En annonçant le retrait de l’âge pivot du projet de loi, afin de laisser la main aux partenaires sociaux en matière de financement des retraites, comme le demandait la CFDT, le Premier ministre a fait un premier pas pour la première fois depuis le début de la concertation. Les marges de manœuvre restent toutefois contraintes et d’autres sujets restent encore en suspens, notamment celui de la pénibilité.

Un geste d’ouverture. Après des semaines d’intenses tractations, le Premier ministre a finalement décidé de saisir la proposition de sortie de crise de la CFDT, en acceptant de retirer du projet de loi la mise en place dès 2022 du fameux « âge pivot » et en convoquant une conférence de financement afin de laisser une chance aux partenaires sociaux de se mettre d’accord sur des mesures alternatives afin d’assurer l’équilibre du système à court terme.
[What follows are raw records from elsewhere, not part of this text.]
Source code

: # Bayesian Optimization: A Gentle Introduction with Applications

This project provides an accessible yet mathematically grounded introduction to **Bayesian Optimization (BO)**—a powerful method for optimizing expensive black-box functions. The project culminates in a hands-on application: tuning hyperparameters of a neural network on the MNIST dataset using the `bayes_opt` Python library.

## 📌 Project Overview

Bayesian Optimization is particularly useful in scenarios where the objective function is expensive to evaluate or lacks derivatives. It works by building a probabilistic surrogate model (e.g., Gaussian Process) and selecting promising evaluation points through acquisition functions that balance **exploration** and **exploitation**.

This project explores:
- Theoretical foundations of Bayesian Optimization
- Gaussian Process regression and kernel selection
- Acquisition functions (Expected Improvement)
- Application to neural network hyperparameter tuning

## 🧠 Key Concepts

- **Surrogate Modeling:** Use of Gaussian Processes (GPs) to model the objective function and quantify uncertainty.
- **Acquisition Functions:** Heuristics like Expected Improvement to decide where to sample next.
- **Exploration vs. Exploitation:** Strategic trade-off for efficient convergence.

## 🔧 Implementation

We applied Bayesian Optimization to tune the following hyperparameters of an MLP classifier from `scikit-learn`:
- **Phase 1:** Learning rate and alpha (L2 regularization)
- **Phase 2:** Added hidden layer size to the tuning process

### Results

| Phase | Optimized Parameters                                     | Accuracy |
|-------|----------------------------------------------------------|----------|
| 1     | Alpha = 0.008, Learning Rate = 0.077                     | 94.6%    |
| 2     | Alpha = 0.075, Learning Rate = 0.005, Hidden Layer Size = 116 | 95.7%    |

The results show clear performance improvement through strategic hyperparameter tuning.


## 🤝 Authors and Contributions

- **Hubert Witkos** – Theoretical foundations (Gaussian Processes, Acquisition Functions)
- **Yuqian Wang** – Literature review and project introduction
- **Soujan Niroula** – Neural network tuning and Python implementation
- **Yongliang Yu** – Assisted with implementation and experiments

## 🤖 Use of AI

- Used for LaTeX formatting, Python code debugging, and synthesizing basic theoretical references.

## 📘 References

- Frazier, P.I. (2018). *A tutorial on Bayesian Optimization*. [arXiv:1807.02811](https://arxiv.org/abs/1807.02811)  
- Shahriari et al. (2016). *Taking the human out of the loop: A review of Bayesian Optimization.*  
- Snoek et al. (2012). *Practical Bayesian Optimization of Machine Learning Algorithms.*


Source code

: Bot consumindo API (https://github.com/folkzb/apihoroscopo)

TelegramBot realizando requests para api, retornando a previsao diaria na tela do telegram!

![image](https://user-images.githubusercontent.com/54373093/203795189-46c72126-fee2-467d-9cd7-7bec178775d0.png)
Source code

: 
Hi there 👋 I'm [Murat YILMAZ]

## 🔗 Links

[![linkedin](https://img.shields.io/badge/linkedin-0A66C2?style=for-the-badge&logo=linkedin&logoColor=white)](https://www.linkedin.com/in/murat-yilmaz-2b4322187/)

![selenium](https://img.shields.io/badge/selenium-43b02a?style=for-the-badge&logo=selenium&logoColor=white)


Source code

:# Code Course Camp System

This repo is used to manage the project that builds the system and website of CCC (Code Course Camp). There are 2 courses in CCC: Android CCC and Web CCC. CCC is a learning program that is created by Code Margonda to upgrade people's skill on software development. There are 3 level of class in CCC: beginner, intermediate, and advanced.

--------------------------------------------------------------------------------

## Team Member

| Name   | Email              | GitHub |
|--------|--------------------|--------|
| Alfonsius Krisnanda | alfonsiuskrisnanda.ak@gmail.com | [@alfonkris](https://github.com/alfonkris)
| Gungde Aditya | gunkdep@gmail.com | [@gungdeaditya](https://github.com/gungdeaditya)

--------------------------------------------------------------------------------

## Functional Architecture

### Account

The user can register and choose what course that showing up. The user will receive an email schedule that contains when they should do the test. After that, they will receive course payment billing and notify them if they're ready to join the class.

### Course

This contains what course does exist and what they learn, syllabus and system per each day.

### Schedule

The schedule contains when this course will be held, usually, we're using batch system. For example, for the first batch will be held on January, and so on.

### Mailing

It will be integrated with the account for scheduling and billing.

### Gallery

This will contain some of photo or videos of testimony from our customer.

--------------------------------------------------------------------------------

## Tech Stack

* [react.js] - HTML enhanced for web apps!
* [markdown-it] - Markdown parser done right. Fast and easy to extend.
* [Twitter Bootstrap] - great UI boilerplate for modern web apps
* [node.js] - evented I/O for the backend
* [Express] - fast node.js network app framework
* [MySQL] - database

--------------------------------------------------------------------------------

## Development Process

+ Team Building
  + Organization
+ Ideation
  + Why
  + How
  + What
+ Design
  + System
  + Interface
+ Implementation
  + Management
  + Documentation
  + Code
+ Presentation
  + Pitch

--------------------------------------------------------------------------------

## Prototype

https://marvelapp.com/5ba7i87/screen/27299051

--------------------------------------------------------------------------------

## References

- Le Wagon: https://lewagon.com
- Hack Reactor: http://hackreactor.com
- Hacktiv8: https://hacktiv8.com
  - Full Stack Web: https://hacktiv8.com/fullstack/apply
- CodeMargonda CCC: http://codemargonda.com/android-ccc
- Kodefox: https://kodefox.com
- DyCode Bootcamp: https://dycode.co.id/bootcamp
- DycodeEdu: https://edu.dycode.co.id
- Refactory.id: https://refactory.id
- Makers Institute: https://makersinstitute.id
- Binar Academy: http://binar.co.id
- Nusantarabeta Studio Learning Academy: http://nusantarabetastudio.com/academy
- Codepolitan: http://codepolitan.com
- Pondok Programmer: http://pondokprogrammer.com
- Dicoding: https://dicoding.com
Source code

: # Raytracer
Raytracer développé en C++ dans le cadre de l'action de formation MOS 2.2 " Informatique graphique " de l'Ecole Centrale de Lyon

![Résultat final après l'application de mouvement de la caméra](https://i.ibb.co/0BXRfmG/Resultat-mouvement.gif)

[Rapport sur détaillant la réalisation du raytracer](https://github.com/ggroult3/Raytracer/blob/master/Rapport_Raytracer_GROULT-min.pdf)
Des discussions très encadrées

Si la CFDT a salué cette décision qui doit permettre de relancer la concertation sur des bases plus saines, l’ouverture reste toutefois limitée. Dans la lettre qu’il a adressée aux partenaires sociaux, le 11 janvier, le Premier ministre encadre les discussions à venir. Il exige en effet que la conférence de financement finisse ses travaux « d’ici la fin du mois d’avril » et que l’accord, susceptible d’être trouvé entre les partenaires sociaux, n’entraîne ni baisse des pensions, ni hausse du coût du travail.

Les mesures doivent en outre garantir l’équilibre du système dès 2027 sur la base des estimations du Conseil d’orientation des retraites, présentées en 2019. Enfin, s’il renonce à l’instauration d’un âge pivot dès 2022 (en cas d’accord des partenaires sociaux), il réaffirme dans sa lettre son attachement à un âge pivot (baptisé âge d’équilibre) dans le futur système universel (qui concerne les personnes nées à partir de 1975 et entrera en vigueur en 2037).

Une distinction qui n’est pas aisément compréhensible pour le grand public, mais qui concentre les travaux de la conférence sur le court terme essentiellement. Nul doute que l’enjeu des discussions qui vont s’engager sera dans un premier temps de trouver les voies permettant de desserrer une partie de ces contraintes. « Afin d’éviter que les salariés qui ont commencé à travailler tôt soient fortement pénalisés par la mise en place d’un âge pivot à partir de 2022, nous devrons trouver un cocktail de mesures afin que les efforts demandés soient mieux répartis et plus justes, explique le secrétaire national de la CFDT, Frédéric Sève. C’est pourquoi il est important de ne fermer aucune porte. »

Un projet à faire évoluer

Et si le geste d’ouverture du gouvernement laisse espérer que des discussions constructives puissent enfin avoir lieu en matière de financement du système, il ne répond pas à toutes les difficultés posées par le projet de loi. En matière de pénibilité notamment, les propositions du gouvernement sont encore loin des attentes de la CFDT.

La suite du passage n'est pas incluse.